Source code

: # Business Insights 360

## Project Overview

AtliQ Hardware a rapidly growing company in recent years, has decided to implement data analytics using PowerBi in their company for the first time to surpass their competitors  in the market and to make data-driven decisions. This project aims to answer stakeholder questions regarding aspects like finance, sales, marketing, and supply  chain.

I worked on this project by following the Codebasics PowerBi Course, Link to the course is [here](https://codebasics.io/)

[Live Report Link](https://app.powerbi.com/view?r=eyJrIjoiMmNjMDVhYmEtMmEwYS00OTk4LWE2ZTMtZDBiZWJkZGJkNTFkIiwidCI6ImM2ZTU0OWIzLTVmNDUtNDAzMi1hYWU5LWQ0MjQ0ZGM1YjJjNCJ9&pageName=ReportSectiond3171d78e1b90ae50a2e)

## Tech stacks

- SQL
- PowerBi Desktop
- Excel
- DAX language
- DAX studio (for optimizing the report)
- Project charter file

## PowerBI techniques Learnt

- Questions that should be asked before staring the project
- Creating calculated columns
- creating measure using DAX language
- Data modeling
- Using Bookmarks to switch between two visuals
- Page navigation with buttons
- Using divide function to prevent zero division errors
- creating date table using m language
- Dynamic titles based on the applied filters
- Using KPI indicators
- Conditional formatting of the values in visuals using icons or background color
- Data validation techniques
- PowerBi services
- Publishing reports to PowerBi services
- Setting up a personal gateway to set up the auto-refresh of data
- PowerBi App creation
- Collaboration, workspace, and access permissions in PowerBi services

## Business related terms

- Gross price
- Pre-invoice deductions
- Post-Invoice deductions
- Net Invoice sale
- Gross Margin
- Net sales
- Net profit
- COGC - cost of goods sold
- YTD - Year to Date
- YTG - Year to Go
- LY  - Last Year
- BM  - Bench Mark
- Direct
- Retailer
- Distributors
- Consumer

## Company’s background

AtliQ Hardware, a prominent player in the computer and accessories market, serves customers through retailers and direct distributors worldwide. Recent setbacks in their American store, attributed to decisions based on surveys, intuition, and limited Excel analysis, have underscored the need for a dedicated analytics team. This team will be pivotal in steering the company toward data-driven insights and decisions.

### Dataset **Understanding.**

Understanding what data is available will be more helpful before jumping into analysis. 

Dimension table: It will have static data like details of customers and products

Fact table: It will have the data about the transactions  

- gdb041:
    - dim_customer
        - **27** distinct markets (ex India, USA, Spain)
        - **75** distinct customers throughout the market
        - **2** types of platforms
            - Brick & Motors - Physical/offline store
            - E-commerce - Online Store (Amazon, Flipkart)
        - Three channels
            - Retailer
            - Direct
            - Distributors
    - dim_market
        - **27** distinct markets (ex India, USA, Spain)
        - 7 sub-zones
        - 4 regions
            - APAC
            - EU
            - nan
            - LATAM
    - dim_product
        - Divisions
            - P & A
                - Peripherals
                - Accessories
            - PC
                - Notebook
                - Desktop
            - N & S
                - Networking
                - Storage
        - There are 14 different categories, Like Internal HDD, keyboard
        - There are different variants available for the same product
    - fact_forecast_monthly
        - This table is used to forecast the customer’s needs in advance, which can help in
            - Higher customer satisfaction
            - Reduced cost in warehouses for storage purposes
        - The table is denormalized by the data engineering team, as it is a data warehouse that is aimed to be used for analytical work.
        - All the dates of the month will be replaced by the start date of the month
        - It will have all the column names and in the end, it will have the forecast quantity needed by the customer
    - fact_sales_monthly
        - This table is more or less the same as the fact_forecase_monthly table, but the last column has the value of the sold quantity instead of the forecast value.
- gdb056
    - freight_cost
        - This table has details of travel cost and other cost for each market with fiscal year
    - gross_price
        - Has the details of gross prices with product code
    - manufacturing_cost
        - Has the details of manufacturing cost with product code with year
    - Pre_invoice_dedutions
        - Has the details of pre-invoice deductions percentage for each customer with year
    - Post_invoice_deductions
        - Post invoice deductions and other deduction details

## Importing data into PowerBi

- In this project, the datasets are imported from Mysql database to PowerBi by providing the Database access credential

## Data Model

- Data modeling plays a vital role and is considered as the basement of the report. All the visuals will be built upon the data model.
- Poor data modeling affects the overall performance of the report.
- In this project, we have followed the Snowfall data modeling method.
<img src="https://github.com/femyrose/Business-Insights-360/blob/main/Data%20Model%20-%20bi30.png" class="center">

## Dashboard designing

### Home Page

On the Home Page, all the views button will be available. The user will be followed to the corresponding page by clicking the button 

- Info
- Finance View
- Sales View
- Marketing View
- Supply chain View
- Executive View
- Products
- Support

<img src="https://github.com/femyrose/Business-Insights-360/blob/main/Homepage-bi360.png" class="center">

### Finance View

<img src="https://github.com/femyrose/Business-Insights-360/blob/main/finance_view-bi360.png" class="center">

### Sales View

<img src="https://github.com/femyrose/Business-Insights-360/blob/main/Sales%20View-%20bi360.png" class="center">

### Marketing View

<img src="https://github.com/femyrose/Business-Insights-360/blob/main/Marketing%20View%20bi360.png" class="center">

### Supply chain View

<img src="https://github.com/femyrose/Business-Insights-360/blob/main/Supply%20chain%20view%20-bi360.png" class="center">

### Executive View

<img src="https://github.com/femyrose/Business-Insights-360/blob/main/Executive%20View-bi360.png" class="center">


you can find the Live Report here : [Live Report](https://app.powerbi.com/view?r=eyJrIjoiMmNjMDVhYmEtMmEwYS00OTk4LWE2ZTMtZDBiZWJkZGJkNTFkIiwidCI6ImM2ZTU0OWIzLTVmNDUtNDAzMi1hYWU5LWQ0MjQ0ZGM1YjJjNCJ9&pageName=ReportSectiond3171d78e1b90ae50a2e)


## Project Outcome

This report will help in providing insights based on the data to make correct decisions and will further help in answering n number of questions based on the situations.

━━━━━━

▶ _What you have to do_:
Line by line, transcribe all of the records exactly.

▶ _Completed exercise_:
Source code

: # Business Insights 360

## Project Overview

AtliQ Hardware a rapidly growing company in recent years, has decided to implement data analytics using PowerBi in their company for the first time to surpass their competitors  in the market and to make data-driven decisions. This project aims to answer stakeholder questions regarding aspects like finance, sales, marketing, and supply  chain.

I worked on this project by following the Codebasics PowerBi Course, Link to the course is [here](https://codebasics.io/)

[Live Report Link](https://app.powerbi.com/view?r=eyJrIjoiMmNjMDVhYmEtMmEwYS00OTk4LWE2ZTMtZDBiZWJkZGJkNTFkIiwidCI6ImM2ZTU0OWIzLTVmNDUtNDAzMi1hYWU5LWQ0MjQ0ZGM1YjJjNCJ9&pageName=ReportSectiond3171d78e1b90ae50a2e)

## Tech stacks

- SQL
- PowerBi Desktop
- Excel
- DAX language
- DAX studio (for optimizing the report)
- Project charter file

## PowerBI techniques Learnt

- Questions that should be asked before staring the project
- Creating calculated columns
- creating measure using DAX language
- Data modeling
- Using Bookmarks to switch between two visuals
- Page navigation with buttons
- Using divide function to prevent zero division errors
- creating date table using m language
- Dynamic titles based on the applied filters
- Using KPI indicators
- Conditional formatting of the values in visuals using icons or background color
- Data validation techniques
- PowerBi services
- Publishing reports to PowerBi services
- Setting up a personal gateway to set up the auto-refresh of data
- PowerBi App creation
- Collaboration, workspace, and access permissions in PowerBi services

## Business related terms

- Gross price
- Pre-invoice deductions
- Post-Invoice deductions
- Net Invoice sale
- Gross Margin
- Net sales
- Net profit
- COGC - cost of goods sold
- YTD - Year to Date
- YTG - Year to Go
- LY  - Last Year
- BM  - Bench Mark
- Direct
- Retailer
- Distributors
- Consumer

## Company’s background

AtliQ Hardware, a prominent player in the computer and accessories market, serves customers through retailers and direct distributors worldwide. Recent setbacks in their American store, attributed to decisions based on surveys, intuition, and limited Excel analysis, have underscored the need for a dedicated analytics team. This team will be pivotal in steering the company toward data-driven insights and decisions.

### Dataset **Understanding.**

Understanding what data is available will be more helpful before jumping into analysis. 

Dimension table: It will have static data like details of customers and products

Fact table: It will have the data about the transactions  

- gdb041:
    - dim_customer
        - **27** distinct markets (ex India, USA, Spain)
        - **75** distinct customers throughout the market
        - **2** types of platforms
            - Brick & Motors - Physical/offline store
            - E-commerce - Online Store (Amazon, Flipkart)
        - Three channels
            - Retailer
            - Direct
            - Distributors
    - dim_market
        - **27** distinct markets (ex India, USA, Spain)
        - 7 sub-zones
        - 4 regions
            - APAC
            - EU
            - nan
            - LATAM
    - dim_product
        - Divisions
            - P & A
                - Peripherals
                - Accessories
            - PC
                - Notebook
                - Desktop
            - N & S
                - Networking
                - Storage
        - There are 14 different categories, Like Internal HDD, keyboard
        - There are different variants available for the same product
    - fact_forecast_monthly
        - This table is used to forecast the customer’s needs in advance, which can help in
            - Higher customer satisfaction
            - Reduced cost in warehouses for storage purposes
        - The table is denormalized by the data engineering team, as it is a data warehouse that is aimed to be used for analytical work.
        - All the dates of the month will be replaced by the start date of the month
        - It will have all the column names and in the end, it will have the forecast quantity needed by the customer
    - fact_sales_monthly
        - This table is more or less the same as the fact_forecase_monthly table, but the last column has the value of the sold quantity instead of the forecast value.
- gdb056
    - freight_cost
        - This table has details of travel cost and other cost for each market with fiscal year
    - gross_price
        - Has the details of gross prices with product code
    - manufacturing_cost
        - Has the details of manufacturing cost with product code with year
    - Pre_invoice_dedutions
        - Has the details of pre-invoice deductions percentage for each customer with year
    - Post_invoice_deductions
        - Post invoice deductions and other deduction details

## Importing data into PowerBi

- In this project, the datasets are imported from Mysql database to PowerBi by providing the Database access credential

## Data Model

- Data modeling plays a vital role and is considered as the basement of the report. All the visuals will be built upon the data model.
- Poor data modeling affects the overall performance of the report.
- In this project, we have followed the Snowfall data modeling method.
<img src="https://github.com/femyrose/Business-Insights-360/blob/main/Data%20Model%20-%20bi30.png" class="center">

## Dashboard designing

### Home Page

On the Home Page, all the views button will be available. The user will be followed to the corresponding page by clicking the button 

- Info
- Finance View
- Sales View
- Marketing View
- Supply chain View
- Executive View
- Products
- Support

<img src="https://github.com/femyrose/Business-Insights-360/blob/main/Homepage-bi360.png" class="center">

### Finance View

<img src="https://github.com/femyrose/Business-Insights-360/blob/main/finance_view-bi360.png" class="center">

### Sales View

<img src="https://github.com/femyrose/Business-Insights-360/blob/main/Sales%20View-%20bi360.png" class="center">

### Marketing View

<img src="https://github.com/femyrose/Business-Insights-360/blob/main/Marketing%20View%20bi360.png" class="center">

### Supply chain View

<img src="https://github.com/femyrose/Business-Insights-360/blob/main/Supply%20chain%20view%20-bi360.png" class="center">

### Executive View

<img src="https://github.com/femyrose/Business-Insights-360/blob/main/Executive%20View-bi360.png" class="center">


you can find the Live Report here : [Live Report](https://app.powerbi.com/view?r=eyJrIjoiMmNjMDVhYmEtMmEwYS00OTk4LWE2ZTMtZDBiZWJkZGJkNTFkIiwidCI6ImM2ZTU0OWIzLTVmNDUtNDAzMi1hYWU5LWQ0MjQ0ZGM1YjJjNCJ9&pageName=ReportSectiond3171d78e1b90ae50a2e)


## Project Outcome

This report will help in providing insights based on the data to make correct decisions and will further help in answering n number of questions based on the situations.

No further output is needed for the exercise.